**Task to complete**
Find every line of the records that has "author" and return it.

::::

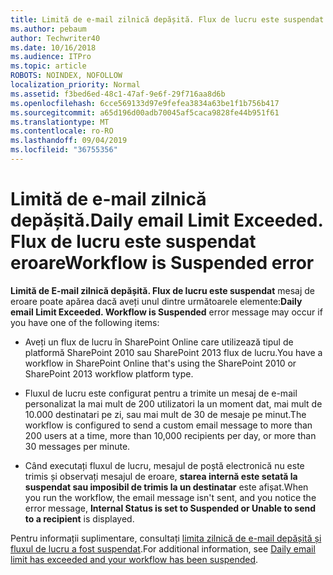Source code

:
 ```yaml
---
title: Limită de e-mail zilnică depășită. Flux de lucru este suspendat eroare
ms.author: pebaum
author: Techwriter40
ms.date: 10/16/2018
ms.audience: ITPro
ms.topic: article
ROBOTS: NOINDEX, NOFOLLOW
localization_priority: Normal
ms.assetid: f3bed6ed-48c1-47af-9e6f-29f716aa8d6b
ms.openlocfilehash: 6cce569133d97e9fefea3834a63be1f1b756b417
ms.sourcegitcommit: a65d196d00adb70045af5caca9828fe44b951f61
ms.translationtype: MT
ms.contentlocale: ro-RO
ms.lasthandoff: 09/04/2019
ms.locfileid: "36755356"
---
```

# <a name="daily-email-limit-exceeded-workflow-is-suspended-error"></a><span data-ttu-id="feb1e-103">Limită de e-mail zilnică depășită.</span><span class="sxs-lookup"><span data-stu-id="feb1e-103">Daily email Limit Exceeded.</span></span> <span data-ttu-id="feb1e-104">Flux de lucru este suspendat eroare</span><span class="sxs-lookup"><span data-stu-id="feb1e-104">Workflow is Suspended error</span></span>

 <span data-ttu-id="feb1e-105">**Limită de E-mail zilnică depășită. Flux de lucru este suspendat** mesaj de eroare poate apărea dacă aveți unul dintre următoarele elemente:</span><span class="sxs-lookup"><span data-stu-id="feb1e-105">**Daily email Limit Exceeded. Workflow is Suspended** error message may occur if you have one of the following items:</span></span> 
  
- <span data-ttu-id="feb1e-106">Aveți un flux de lucru în SharePoint Online care utilizează tipul de platformă SharePoint 2010 sau SharePoint 2013 flux de lucru.</span><span class="sxs-lookup"><span data-stu-id="feb1e-106">You have a workflow in SharePoint Online that's using the SharePoint 2010 or SharePoint 2013 workflow platform type.</span></span>
    
- <span data-ttu-id="feb1e-107">Fluxul de lucru este configurat pentru a trimite un mesaj de e-mail personalizat la mai mult de 200 utilizatori la un moment dat, mai mult de 10.000 destinatari pe zi, sau mai mult de 30 de mesaje pe minut.</span><span class="sxs-lookup"><span data-stu-id="feb1e-107">The workflow is configured to send a custom email message to more than 200 users at a time, more than 10,000 recipients per day, or more than 30 messages per minute.</span></span>
    
- <span data-ttu-id="feb1e-108">Când executați fluxul de lucru, mesajul de poștă electronică nu este trimis și observați mesajul de eroare, **starea internă este setată la suspendat sau imposibil de trimis la un destinatar** este afișat.</span><span class="sxs-lookup"><span data-stu-id="feb1e-108">When you run the workflow, the email message isn't sent, and you notice the error message, **Internal Status is set to Suspended or Unable to send to a recipient** is displayed.</span></span> 
    
<span data-ttu-id="feb1e-109">Pentru informații suplimentare, consultați [limita zilnică de e-mail depășită și fluxul de lucru a fost suspendat](https://go.microsoft.com/fwlink/?Linkid=2031137).</span><span class="sxs-lookup"><span data-stu-id="feb1e-109">For additional information, see [Daily email limit has exceeded and your workflow has been suspended](https://go.microsoft.com/fwlink/?Linkid=2031137).</span></span>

::::

**Your solution**
ms.author: pebaum
author: Techwriter40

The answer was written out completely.